2. More people than ever before are using food stamps. In December of last year, more than 47 million Americans -- right around 15% of our country's citizens -- were using food stamps. And that number seems to be only increasing.
To the average person, the two facts seem to contradict one another. Food stamps, as our basic understanding of them goes, should only be used by people who can't find jobs. And if the economy is recovering, if jobs are becoming plentiful, if high-rollers are once again throwing around their money, then fewer people should be using food stamps. Sure, there's bound to be some catching up that occurs as the positive economic news trickles down the average man. But numbers of people enrolled in the food stamp program should be falling instead of rising.
To account for this cognitive dissonance, people start trying to come up with theories. The Wall Street Journal blames President Bill Clinton's 1996 welfare overhaul, saying the law "enabled states to ease asset and income tests for would-be participants, allowing into the program people with relatively higher incomes as well as savings." Anchors at Fox News throw out baseless hypotheticals that people are actually turning down jobs because they're better off on food stamps. Which is to say, any of the explanations thrown against the wall boil down to one mindset:
"People are taking advantage of the system! They must be stopped! These entitled bums are a drain on our economy! I'd love it if I didn't have to go to work and earn money to eat and just sit around like these lazy leaches! But I have dignity!"
However, as Jordan Weissman over at The Atlantic explains, that mentality loses sight of the real reason record numbers are on food stamps:
There are record numbers of Americans on food stamps today because there are record numbers of Americans in poverty.
As Weismann explains, it's not hard to wonder why over 47 million Americans are using food stamps when nearly the same number live below the official poverty line. So while more people may be working, that doesn't automatically mean they earn enough to eat.
In 2010, about 87 percent of food stamp users were "at or below the poverty line and almost half were children." The number of people "taking advantage" of the system by being on food stamps when they don't need to be? A mere 3.5% of all users. And that's if you extend the "don't need to be" definition to those earning an income that's 130% of the poverty line. Seeing as the current poverty line is $11,945 a year for a single person, you're talking Rich Uncle Pennybags-esque folks bringing in a whopping $15,000 a year.

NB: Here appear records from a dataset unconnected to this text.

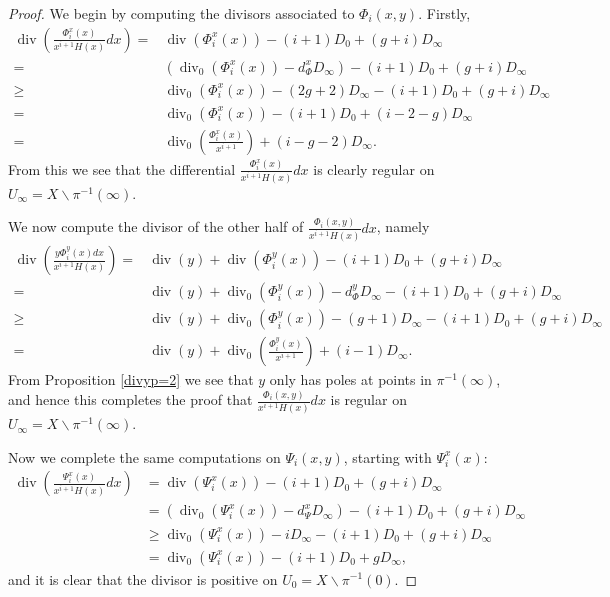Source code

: \documentclass[11pt]{article} %
\theoremstyle{plain}
\theoremstyle{remark}
\DeclareMathOperator{\di}{div}
\begin{document}
\begin{proof}
We begin by computing the divisors associated to $\Phi_i(x,y)$.
Firstly,
\begin{align*}
\di \left( \frac{\Phi_i^x(x) }{x^{i+1} H(x)}dx \right)  = &  \di(\Phi_i^x(x)) -(i+1)D_0 + (g+i)D_\infty\\
 = & \left( \di_0(\Phi_i^x(x)) -d_\Phi^xD_\infty\right) -(i+1)D_0 + (g+i)D_\infty\\
 \geq & \di_0(\Phi_i^x(x)) - (2g+2)D_\infty - (i+1)D_0 + (g+i)D_\infty \\
 = &  \di_0(\Phi_i^x(x)) - (i+1)D_0 + (i-2-g)D_\infty \\
 =  & \di_0 \left( \frac{\Phi_i^x(x)}{x^{i+1}} \right) + (i-g-2)D_\infty.
\end{align*}
From this we see that the differential $\frac{\Phi_i^x(x)}{x^{i+1}H(x)}dx$ is clearly regular on $U_\infty = X \backslash \pi^{-1}(\infty)$.

We now compute the divisor of the other half of $\frac{\Phi_i(x,y)}{x^{i+1}H(x)}dx$, namely
\begin{align*}
\di\left(\frac{y\Phi_i^y(x) dx}{x^{i+1}H(x)} \right)  = & \di(y) + \di(\Phi_i^y(x)) -(i+1)D_0 + (g+i)D_\infty\\
 = & \di(y) + \di_0(\Phi_i^y(x)) - d_\Phi^yD_\infty -(i+1)D_0 + (g+i)D_\infty \\
 \geq & \di(y) + \di_0(\Phi_i^y(x)) - (g+1)D_\infty - (i+1)D_0 + (g+i)D_\infty \\
 = & \di(y) + \di_0\left(\frac{\Phi_i^y(x)}{x^{i+1}} \right) + (i-1)D_\infty.
\end{align*}
From Proposition \ref{divyp=2} we see that $y$ only has poles at points in $\pi^{-1}(\infty)$, and hence this completes the proof that $\frac{\Phi_i(x,y) }{x^{i+1}H(x)}dx$ is regular on $U_\infty = X \backslash \pi^{-1}(\infty)$.

Now we complete the same computations on $\Psi_i(x,y)$, starting with $\Psi_i^x(x)$:
\begin{align*}
\di\left( \frac{\Psi_i^x(x) }{x^{i+1}H(x)}dx \right)  & =   \di(\Psi_i^x(x))  - (i+1)D_0 + (g+i)D_\infty \\
& = (\di_0(\Psi_i^x(x)) -d_\Psi^xD_\infty) - (i+1)D_0 + (g+i)D_\infty \\
 & \geq   \di_0(\Psi_i^x(x) ) - iD_\infty - (i+1)D_0 + (g+i)D_\infty \\
 & =   \di_0(\Psi_i^x(x)) - (i+1)D_0 + gD_\infty,
\end{align*}
and it is clear that the divisor is positive on $U_0 = X \backslash \pi^{-1}(0)$.


\end{proof}
\end{document}

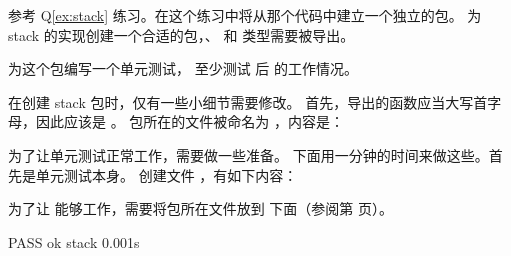 \begin{Exercise}[title={stack 包},difficulty=2]
\label{ex:stack-package}
\Question\label{ex:stack-package q1} 
参考 Q\ref{ex:stack} 练习。在这个练习中将从那个代码中建立一个独立的包。
为 stack 的实现创建一个合适的包，、 和  类型需要被导出。

\Question\label{ex:stack-package q2} 为这个包编写一个单元测试，
至少测试  后  的工作情况。

\end{Exercise}

\begin{Answer}
\Question 在创建 stack 包时，仅有一些小细节需要修改。
首先，导出的函数应当大写首字母，因此应该是 。
包所在的文件被命名为 ，内容是：


\Question 为了让单元测试正常工作，需要做一些准备。
下面用一分钟的时间来做这些。首先是单元测试本身。
创建文件 ，有如下内容：

为了让  能够工作，需要将包所在文件放到 
 下面（参阅第 \pageref{"sec:settings used"} 页）。


\begin{display}
\pr {}
\pr {}
\pr {}
\end{display}

\begin{display}
\pr {}
PASS
ok      stack   0.001s
\end{display}
\end{Answer}

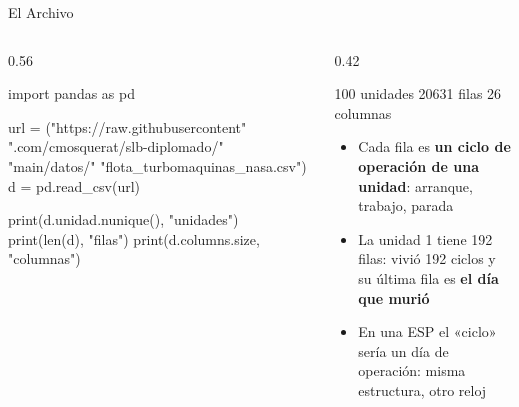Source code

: \documentclass[aspectratio=169, 11pt]{beamer}
\begin{document}
\begin{frame}[fragile, shrink=22]{El Archivo}
  \vspace{-4pt}
  \begin{columns}[T]
    \begin{column}{0.56\textwidth}
      \begin{pyblock}
import pandas as pd

url = ("https://raw.githubusercontent"
  ".com/cmosquerat/slb-diplomado/"
  "main/datos/"
  "flota_turbomaquinas_nasa.csv")
d = pd.read_csv(url)

print(d.unidad.nunique(), "unidades")
print(len(d), "filas")
print(d.columns.size, "columnas")
      \end{pyblock}
    \end{column}
    \begin{column}{0.42\textwidth}
      \vspace{2pt}
      \begin{outputblock}
100 unidades
20631 filas
26 columnas
      \end{outputblock}
      \vspace{6pt}
      {\footnotesize\color{textMuted}
      \begin{itemize}\setlength{\itemsep}{5pt}
        \item[{\color{arcaRed}\scriptsize\faArrowRight}]
          Cada fila es \textbf{un ciclo de operación de una unidad}:
          arranque, trabajo, parada
        \item[{\color{arcaRed}\scriptsize\faArrowRight}]
          La unidad 1 tiene 192 filas: vivió 192 ciclos y su última fila
          es \textbf{el día que murió}
        \item[{\color{arcaRed}\scriptsize\faArrowRight}]
          En una ESP el «ciclo» sería un día de operación: misma
          estructura, otro reloj
      \end{itemize}}
    \end{column}
  \end{columns}
\end{frame}
\end{document}
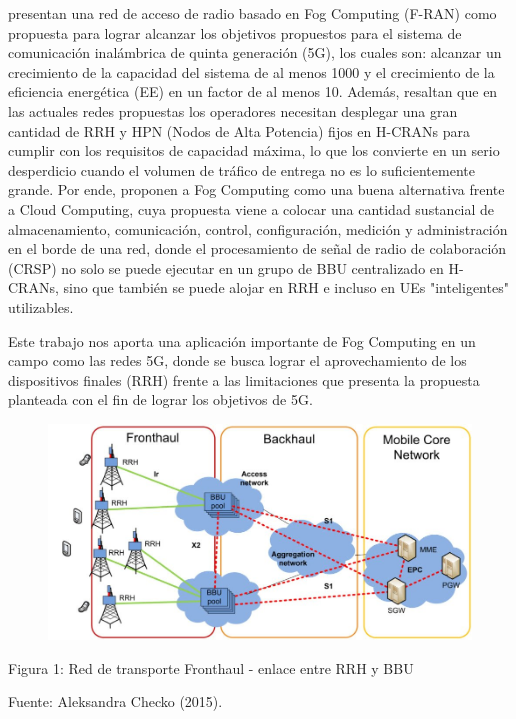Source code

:         {\bf\cite{mugen2015}}presentan una red de acceso de radio basado en Fog Computing (F-RAN) como propuesta para lograr alcanzar los objetivos propuestos para el sistema de comunicación inalámbrica de quinta generación (5G), los cuales son: alcanzar un crecimiento de la capacidad del sistema de al menos 1000 y el crecimiento de la eficiencia energética (EE) en un factor de al menos 10.   Además, resaltan que en las actuales redes propuestas los operadores necesitan desplegar una gran cantidad de RRH y HPN (Nodos de Alta Potencia) fijos en H-CRANs para cumplir con los requisitos de capacidad máxima, lo que los convierte en un serio desperdicio cuando el volumen de tráfico de entrega no es lo suficientemente grande. Por ende, proponen a Fog Computing como una buena alternativa frente a Cloud Computing, cuya propuesta viene a colocar una cantidad sustancial de almacenamiento, comunicación, control, configuración, medición y administración en el borde de una red, donde el procesamiento de señal de radio de colaboración (CRSP) no solo se puede ejecutar en un grupo de BBU centralizado en H-CRANs, sino que también se puede alojar en RRH e incluso en UEs "inteligentes" utilizables.\par
        Este trabajo nos aporta una aplicación importante de Fog Computing en un campo como las redes 5G, donde se busca lograr el aprovechamiento de los dispositivos finales (RRH) frente a las limitaciones que presenta la propuesta planteada con el fin de lograr los objetivos de 5G.\par     
        \begin{figure}[ht]
            \begin{center}
                \includegraphics[width=.8\textwidth]{redFronthaul}
            \end{center}
        \end{figure}
        \begin{center}
            { Figura 1: Red de transporte Fronthaul - enlace entre RRH y BBU }\par 
            { Fuente: Aleksandra Checko (2015). }
        \end{center}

Taking advantage, indeed!
In fact, rather than what the "conservative-minded" folks would have you believe, people earning their own income while still being on food stamps actually plays a big positive role in our economy:
[T]he program arguably encourages more work by letting unemployed parents take the first job they can find, even if it won't pay enough to feed their family on its own. It's also hyper-efficient stimulus. The money has to be spent instead of saved, meaning it cycles quickly back into the economy.
So when folks at your cocktail hour start pointing to the two seemingly contradictory facts as evidence that the system needs to be reworked, that the lazy bums need to stop being such a drain on our economy, feel free to call out that mentality for what it truly is: ignorance.